> **Task directions**: Only the lines containing "InetSocketAddress" belong in the answer; find them in the material below.

> **Data extract**:
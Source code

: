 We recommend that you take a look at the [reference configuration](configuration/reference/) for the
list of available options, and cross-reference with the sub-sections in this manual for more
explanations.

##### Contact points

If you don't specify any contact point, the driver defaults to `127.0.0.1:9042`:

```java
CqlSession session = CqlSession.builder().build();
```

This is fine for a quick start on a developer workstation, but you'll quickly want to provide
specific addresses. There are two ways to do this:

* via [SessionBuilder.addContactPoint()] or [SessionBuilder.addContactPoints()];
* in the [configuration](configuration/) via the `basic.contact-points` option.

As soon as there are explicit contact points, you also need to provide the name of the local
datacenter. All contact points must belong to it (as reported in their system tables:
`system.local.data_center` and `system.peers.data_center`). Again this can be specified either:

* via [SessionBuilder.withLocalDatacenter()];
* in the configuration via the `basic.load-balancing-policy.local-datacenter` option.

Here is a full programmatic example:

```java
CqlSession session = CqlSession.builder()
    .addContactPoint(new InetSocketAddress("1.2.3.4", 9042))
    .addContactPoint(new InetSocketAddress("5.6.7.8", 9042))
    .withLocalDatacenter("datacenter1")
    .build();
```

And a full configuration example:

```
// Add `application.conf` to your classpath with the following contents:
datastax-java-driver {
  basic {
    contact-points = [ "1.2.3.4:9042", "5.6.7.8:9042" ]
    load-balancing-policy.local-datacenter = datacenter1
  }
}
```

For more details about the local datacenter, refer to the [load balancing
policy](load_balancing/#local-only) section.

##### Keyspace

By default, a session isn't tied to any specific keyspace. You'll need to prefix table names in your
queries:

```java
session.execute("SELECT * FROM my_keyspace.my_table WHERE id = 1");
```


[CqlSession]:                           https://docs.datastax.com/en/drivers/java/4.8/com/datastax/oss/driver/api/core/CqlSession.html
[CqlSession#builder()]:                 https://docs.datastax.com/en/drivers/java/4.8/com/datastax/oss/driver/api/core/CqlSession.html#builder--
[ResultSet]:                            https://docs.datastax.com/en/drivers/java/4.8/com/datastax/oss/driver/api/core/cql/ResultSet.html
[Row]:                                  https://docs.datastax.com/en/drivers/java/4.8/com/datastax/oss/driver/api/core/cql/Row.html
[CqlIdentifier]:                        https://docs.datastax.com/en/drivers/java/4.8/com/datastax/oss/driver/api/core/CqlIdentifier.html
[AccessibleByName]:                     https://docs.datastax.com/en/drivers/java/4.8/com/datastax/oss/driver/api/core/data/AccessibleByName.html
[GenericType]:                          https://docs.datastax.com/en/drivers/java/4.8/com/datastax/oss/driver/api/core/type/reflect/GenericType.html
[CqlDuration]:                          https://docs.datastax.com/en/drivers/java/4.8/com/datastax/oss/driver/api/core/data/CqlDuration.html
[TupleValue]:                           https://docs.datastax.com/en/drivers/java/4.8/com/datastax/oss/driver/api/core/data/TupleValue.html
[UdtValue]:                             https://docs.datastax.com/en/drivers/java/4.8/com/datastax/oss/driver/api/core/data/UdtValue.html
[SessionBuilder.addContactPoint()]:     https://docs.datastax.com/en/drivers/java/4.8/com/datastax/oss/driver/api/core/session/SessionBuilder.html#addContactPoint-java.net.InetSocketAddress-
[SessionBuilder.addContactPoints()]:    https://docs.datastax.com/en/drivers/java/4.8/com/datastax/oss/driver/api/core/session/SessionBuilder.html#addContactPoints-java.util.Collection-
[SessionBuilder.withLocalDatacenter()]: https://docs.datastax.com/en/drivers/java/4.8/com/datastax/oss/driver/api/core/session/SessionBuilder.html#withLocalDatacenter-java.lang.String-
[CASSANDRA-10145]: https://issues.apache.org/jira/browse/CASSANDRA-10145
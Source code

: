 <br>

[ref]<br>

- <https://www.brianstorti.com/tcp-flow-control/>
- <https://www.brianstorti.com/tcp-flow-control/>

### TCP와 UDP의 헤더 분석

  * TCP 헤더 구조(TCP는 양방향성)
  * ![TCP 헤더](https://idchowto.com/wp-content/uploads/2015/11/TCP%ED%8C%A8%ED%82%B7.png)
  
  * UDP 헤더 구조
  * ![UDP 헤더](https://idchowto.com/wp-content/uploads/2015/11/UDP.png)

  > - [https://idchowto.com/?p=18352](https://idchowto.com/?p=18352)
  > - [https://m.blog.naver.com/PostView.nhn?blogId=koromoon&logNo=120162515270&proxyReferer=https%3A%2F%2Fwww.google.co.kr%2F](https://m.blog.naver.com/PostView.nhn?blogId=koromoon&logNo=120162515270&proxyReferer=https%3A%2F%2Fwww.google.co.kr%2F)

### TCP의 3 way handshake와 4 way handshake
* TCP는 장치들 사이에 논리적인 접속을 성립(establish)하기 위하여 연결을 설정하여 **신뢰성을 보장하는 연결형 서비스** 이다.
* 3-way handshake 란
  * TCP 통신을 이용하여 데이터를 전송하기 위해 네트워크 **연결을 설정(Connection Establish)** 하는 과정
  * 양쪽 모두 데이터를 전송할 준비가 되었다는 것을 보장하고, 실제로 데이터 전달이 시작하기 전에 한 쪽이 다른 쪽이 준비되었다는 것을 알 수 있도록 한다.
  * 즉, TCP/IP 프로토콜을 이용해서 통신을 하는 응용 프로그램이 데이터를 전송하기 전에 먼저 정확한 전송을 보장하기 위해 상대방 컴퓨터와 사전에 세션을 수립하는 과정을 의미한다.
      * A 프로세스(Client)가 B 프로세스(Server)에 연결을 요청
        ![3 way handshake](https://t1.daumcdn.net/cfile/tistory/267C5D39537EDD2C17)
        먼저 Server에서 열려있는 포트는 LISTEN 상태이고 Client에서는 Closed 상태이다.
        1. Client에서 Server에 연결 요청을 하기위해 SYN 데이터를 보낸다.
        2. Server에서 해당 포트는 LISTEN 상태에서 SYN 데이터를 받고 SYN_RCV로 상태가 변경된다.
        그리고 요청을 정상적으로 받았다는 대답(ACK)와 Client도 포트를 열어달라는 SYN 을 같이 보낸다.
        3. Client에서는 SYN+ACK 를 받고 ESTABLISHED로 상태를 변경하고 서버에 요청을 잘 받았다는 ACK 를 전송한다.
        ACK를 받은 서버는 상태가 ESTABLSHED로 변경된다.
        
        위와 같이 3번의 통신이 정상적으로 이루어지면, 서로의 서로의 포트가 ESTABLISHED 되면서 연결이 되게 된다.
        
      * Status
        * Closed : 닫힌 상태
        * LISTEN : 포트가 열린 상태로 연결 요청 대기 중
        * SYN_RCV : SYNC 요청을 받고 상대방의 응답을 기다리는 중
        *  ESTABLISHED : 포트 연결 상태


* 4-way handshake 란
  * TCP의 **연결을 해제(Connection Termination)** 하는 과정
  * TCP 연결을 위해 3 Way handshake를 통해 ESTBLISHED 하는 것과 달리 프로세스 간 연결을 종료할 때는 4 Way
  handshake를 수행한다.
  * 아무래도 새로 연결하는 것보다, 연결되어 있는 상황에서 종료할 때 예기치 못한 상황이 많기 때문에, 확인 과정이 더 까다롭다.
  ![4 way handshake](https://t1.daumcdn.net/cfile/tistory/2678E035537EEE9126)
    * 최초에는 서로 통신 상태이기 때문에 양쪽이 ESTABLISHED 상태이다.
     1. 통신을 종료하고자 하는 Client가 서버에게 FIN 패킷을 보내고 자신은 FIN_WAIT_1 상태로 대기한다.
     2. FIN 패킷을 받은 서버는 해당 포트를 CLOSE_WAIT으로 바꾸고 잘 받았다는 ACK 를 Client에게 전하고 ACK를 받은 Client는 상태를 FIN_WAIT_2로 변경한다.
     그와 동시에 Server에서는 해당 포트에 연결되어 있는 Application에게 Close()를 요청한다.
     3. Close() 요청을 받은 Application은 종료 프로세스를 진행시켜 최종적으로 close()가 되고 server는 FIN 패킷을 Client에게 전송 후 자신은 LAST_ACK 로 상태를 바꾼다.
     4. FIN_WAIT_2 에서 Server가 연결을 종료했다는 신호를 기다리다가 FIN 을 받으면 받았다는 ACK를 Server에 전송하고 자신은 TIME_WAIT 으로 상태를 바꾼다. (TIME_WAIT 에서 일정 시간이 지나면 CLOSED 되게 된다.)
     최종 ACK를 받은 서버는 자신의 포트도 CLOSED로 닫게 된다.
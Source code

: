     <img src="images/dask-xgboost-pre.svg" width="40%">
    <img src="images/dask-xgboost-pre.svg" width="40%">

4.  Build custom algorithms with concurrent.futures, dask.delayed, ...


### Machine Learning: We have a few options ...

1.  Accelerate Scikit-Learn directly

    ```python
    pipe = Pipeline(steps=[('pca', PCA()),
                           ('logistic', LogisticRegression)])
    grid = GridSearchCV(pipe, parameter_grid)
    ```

> **Task solution**:
    .addContactPoint(new InetSocketAddress("1.2.3.4", 9042))
    .addContactPoint(new InetSocketAddress("5.6.7.8", 9042))
[SessionBuilder.addContactPoint()]:     https://docs.datastax.com/en/drivers/java/4.8/com/datastax/oss/driver/api/core/session/SessionBuilder.html#addContactPoint-java.net.InetSocketAddress-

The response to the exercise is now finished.